> Exercise goal
Return every entry exactly as written.

[Opening Supplied entries section]

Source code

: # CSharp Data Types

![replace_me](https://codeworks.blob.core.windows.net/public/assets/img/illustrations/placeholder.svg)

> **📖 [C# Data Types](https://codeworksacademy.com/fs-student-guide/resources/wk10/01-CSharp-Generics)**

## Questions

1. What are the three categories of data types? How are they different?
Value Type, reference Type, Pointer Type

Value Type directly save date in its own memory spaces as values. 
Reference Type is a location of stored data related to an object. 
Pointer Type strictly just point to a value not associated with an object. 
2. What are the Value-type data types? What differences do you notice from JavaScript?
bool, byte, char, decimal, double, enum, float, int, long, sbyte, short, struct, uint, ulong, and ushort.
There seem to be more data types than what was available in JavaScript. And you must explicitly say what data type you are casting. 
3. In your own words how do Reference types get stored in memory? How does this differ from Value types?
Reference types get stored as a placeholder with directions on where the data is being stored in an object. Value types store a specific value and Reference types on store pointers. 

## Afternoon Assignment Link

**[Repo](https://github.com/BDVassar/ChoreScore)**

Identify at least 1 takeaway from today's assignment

[Closing Supplied entries section]

> Written reply
Source code

: # CSharp Data Types

![replace_me](https://codeworks.blob.core.windows.net/public/assets/img/illustrations/placeholder.svg)

> **📖 [C# Data Types](https://codeworksacademy.com/fs-student-guide/resources/wk10/01-CSharp-Generics)**

## Questions

1. What are the three categories of data types? How are they different?
Value Type, reference Type, Pointer Type

Value Type directly save date in its own memory spaces as values. 
Reference Type is a location of stored data related to an object. 
Pointer Type strictly just point to a value not associated with an object. 
2. What are the Value-type data types? What differences do you notice from JavaScript?
bool, byte, char, decimal, double, enum, float, int, long, sbyte, short, struct, uint, ulong, and ushort.
There seem to be more data types than what was available in JavaScript. And you must explicitly say what data type you are casting. 
3. In your own words how do Reference types get stored in memory? How does this differ from Value types?
Reference types get stored as a placeholder with directions on where the data is being stored in an object. Value types store a specific value and Reference types on store pointers. 

## Afternoon Assignment Link

**[Repo](https://github.com/BDVassar/ChoreScore)**

Identify at least 1 takeaway from today's assignment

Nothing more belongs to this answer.